• This project is a reproduction and extension of a highly cited CVPR 2016 paper titled “A Hierarchical Deep Temporal
Model for Group Activity Recognition”. The paper presents a deep learning approach for understanding group activities
in videos by modeling both individual and collective behavior over time. My work revisits this architecture using modern
tools (e.g., PyTorch) and further enhances it with new insights, experiments, and implementation improvements This
project aims to build a deep learning pipeline that: Frist we Recognizes individual actions from video frames (e.g.,
spiking, standing) then move to to aggregates these actions to infer group-level activities (e.g., right team winning a
point) , in the end uses temporal modeling (via LSTM/GRU) to learn motion and behavior patterns over time. for this
project we used the Volleyball Dataset introduced in the CVPR paper that have 55 volleyball videos (from YouTube),
handpicked and annotated separated in 4830 frames were manually labeled :
1. 9 player actions: e.g., Waiting, Spiking, Digging, Blocking, Standing.
2. 8 team activities: e.g., Left Pass, Right Set, Left Spike, Right Winpoint.
3. Each frame is represented with bounding boxes for all visible players.
The model employs a hierarchical temporal structure that captures both individual and group dynamics over time. First,
spatial features are extracted from each player’s cropped bounding box using a pretrained ResNet-50. These features,
collected across consecutive frames, are input into an LSTM to model the temporal behavior of each player, followed by a
classifier that predicts the player’s action at every frame. Then, the LSTM outputs for all players in a given frame are
pooled (e.g., max-pooled) to form a scene-level representation. Players are organized into two teams (left and right), and
team-wise pooling is applied to maintain spatial and group-specific information. The concatenated team-level features
are processed by a second LSTM to capture the temporal evolution of group behaviors, culminating in a final classifier
that predicts the overall group activity at each frame. Baselines and Ablation Studies
To better understand the contributions of each model component, I implemented several baselines, inspired by the CVPR
and extended work: The baselines for group activity recognition include several approaches with varying levels of
complexity. Baseline B1 is a naive method that uses a single frame per clip, fine-tuning a ResNet-50 to classify the frame
into one of 8 group activity classes, without any temporal or individual modeling. Baseline B3 improves on this by
training a ResNet-50 for individual action classification; during inference, person-level features are extracted and
max-pooled across all players to classify the overall scene activity. Baseline B4 incorporates temporal context by using
sequences of 9 consecutive frames per clip, extracting image-level features via B1, and feeding these to an LSTM.

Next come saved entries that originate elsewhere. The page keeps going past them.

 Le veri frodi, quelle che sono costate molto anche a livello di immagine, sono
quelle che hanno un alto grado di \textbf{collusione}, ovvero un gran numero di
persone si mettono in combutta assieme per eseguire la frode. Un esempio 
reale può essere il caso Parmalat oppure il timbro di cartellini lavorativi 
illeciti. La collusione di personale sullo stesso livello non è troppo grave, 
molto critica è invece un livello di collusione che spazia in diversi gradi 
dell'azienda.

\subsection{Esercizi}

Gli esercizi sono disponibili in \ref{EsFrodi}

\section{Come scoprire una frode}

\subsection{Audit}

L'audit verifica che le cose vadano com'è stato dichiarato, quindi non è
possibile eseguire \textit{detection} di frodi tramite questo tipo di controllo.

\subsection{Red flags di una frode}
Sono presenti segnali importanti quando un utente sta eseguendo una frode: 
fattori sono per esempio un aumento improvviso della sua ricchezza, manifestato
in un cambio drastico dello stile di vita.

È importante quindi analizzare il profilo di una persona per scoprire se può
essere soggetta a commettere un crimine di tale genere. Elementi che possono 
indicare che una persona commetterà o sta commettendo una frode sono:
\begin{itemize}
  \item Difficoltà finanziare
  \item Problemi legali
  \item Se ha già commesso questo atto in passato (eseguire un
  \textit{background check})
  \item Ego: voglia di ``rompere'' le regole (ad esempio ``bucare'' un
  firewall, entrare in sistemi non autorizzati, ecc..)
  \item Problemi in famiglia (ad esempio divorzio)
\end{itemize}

Baseline B5 advances temporal modeling by applying an LSTM to sequences of each player’s cropped bounding box
features, then representing the clip through max-pooled player features for classification. Baselines B7 and B8 propose a
full two-stage temporal model: B7 applies a player-level LSTM followed by frame-level pooling and an LSTM for final
scene classification, while B8 extends this by pooling player features separately for each team (left/right) and
concatenating these team features for scene-level modeling. Finally, baseline B9 offers a unified model that jointly trains
for individual and group-level outputs with shared parameters, replaces LSTMs with GRUs, and uses a smaller
ResNet-34 backbone to reduce model size and overfitting, allowing end-to-end backpropagation for better optimization.
Quantitative evaluations across these baselines revealed the benefits of temporal modeling, team-wise pooling, and
unified loss functions for improving group activity recognition performance.